Saché, a tiny village in the Touraine that had about six hundred residents when Calder first showed up, is best known as the home of Balzac. Calder was more like a character out of Rabelais, but no matter. He made himself at home there. Today you can get there from Paris on an express train in a bit more than an hour. Back then, it was more remote—at least twice as long a trip from Paris as Roxbury was from New York. As Calder grew older, the distance suited him more and more.

Calder’s implantation in Saché was via his future son-in-law Jean Davidson, whose father had a place there. In the early fifties, Jean bought Moulin Vert, a mill on the Indre River. The Calders dropped in to visit on their way to Brittany (where they would eventually buy a small vacation house). Calder recalls in his autobiography how, while throwing himself headlong into the preparations for Jean’s grand opening festivities, he realized they had provisions for forty people but no cooking implements. He rigged up an improvised grill and rotisserie in order to grill chickens over an open fire:

So I hunted around the unloved house on the other island and found an old garden chair made completely of iron. I wove some wire across where the back 
had been, and we cocked it up on the fire and it served very well as a grill. Steak à la chaise came to be the spécialité maison. The chickens I throttled each with a piece of wire, the other end of which I attached to a long slender piece of firewood standing on the ledge and leaning against the chimney wall. Thus, the chickens dangled close to the fire.[2]

Calder recalls in his autobiography how enamored he was of the three-story structure with its loft-like open spaces, which Jean had acquired along with some unspecified number of adjacent houses in the village. But it was another abandoned structure that particularly caught his eye. When he first entered François Premier (so named by the locals for its Renaissance details), it was coup de foudre—Calder’s relationship to his real estate was always love at first sight. He would later recall that it had a “fantastic cellarlike room with a dirt floor and wine press set in a cavity in the hillside rock.” No doubt it reminded him of the cellars of his family’s homes, which had been assigned to him as his own workshops when he was younger. Calder’s immediate reaction to this troglodytic paradise: “I will make mobiles of cobwebs and propel them with bats.”[3]

He bartered his artwork for the property. Jean already owed him money for some pieces he had purchased, so Calder just threw a few more on the pile and they called it all square. Since Jean hadn’t even understood that the house Calder wanted had come with the mill, it was an easy deal all around. Calder would make two small studios within a few steps of the house: an atelier des maquettes and the gouacherie. Calder continued to use both on a daily basis even after the new structure up the hill was completed. And Jean would eventually marry Calder’s daughter in a simple ceremony in Saché.

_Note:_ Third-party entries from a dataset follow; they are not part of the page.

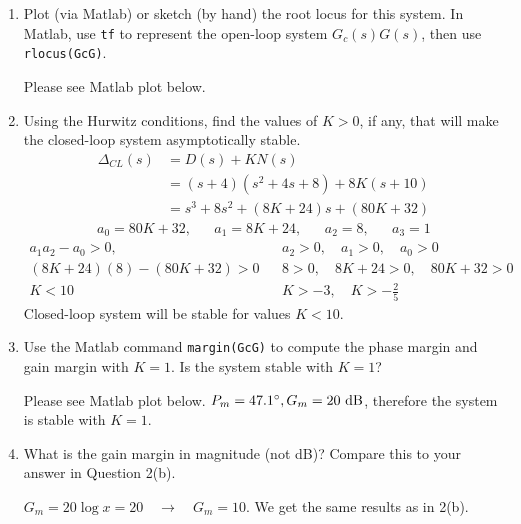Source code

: \documentclass[11pt]{article}
\begin{document}
\begin{enumerate}
        \begin{enumerate}
            \item Plot (via Matlab) or sketch (by hand) the root locus for this system. In Matlab, use \texttt{tf} to represent the open-loop system \(G_c(s)G(s)\), then use \texttt{rlocus(GcG)}.\par
            \color{CrispBlue}
            Please see Matlab plot below.
            \color{black}
            \item Using the Hurwitz conditions, find the values of \(K >0\), if any, that will make the closed-loop system asymptotically stable.
                \color{CrispBlue}
                \begin{align*}
                    \Delta_{CL}(s) &= D(s) + K N(s)\\
                    &= (s+4)(s^2+4s+8)+8K(s+10)\\
                    &=s^3+8s^2+(8K+24)s+(80K+32)
                \end{align*}
                \begin{align*}
                    a_0=80K+32, && a_1=8K+24, && a_2=8, && a_3=1
                \end{align*}
                \begin{align*}
                    a_1a_2-a_0>0, && a_2>0,\quad a_1>0,\quad a_0>0\\
                    (8K+24)(8)-(80K+32)>0 && 8>0,\quad 8K+24>0,\quad 80K+32>0\\
                    K<10 && K>-3,\quad K>-\frac{2}{5}
                \end{align*}
                Closed-loop system will be stable for values \(K<10\).
                \color{black}
            \item Use the Matlab command \texttt{margin(GcG)} to compute the phase margin and gain margin with \(K= 1\). Is the system stable with \(K= 1\)?\par
                \color{CrispBlue}
                Please see Matlab plot below. \(P_m = 47.1 \degree , G_m = 20 \text{ dB}\), therefore the system is stable with \(K= 1\).
                \color{black}
            \item What is the gain margin in magnitude (not dB)? Compare this to your answer in Question 2(b).\par
                \color{CrispBlue}
                \( G_m = 20 \log{x}=20 \quad \rightarrow \quad G_m = 10\). We get the same results as in 2(b).
                \color{black}
        \end{enumerate}

\end{enumerate}
\end{document}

In reading Calder’s autobiography—which is in fact a series of recollections recorded by Jean—I was struck by his permanent state of enchantment with found and recovered objects. Sometimes his reaction was to take these objects and turn them into art, while preferring to call them something else. Sometimes it was to make useful stuff for his personal environments, like kitchen utensils or furniture. Sometimes that useful stuff rises to the level of what we could call architecture. After all, architecture, like art, exists less in a clearly bounded, sacral domain than on a continuum with, or as an insertion into or a riff on, the fabric of life itself. An important aspect of Calder’s modernity lies in his intuitive understanding of this, and also in his resistance to the critical taxonomies by which we pigeonhole things for our own mental safety and convenience. His friend Jean Prouvé once famously said that there is no difference between a chair and a building. Calder took that line of thinking one step further: There is no difference between a chair and a grill.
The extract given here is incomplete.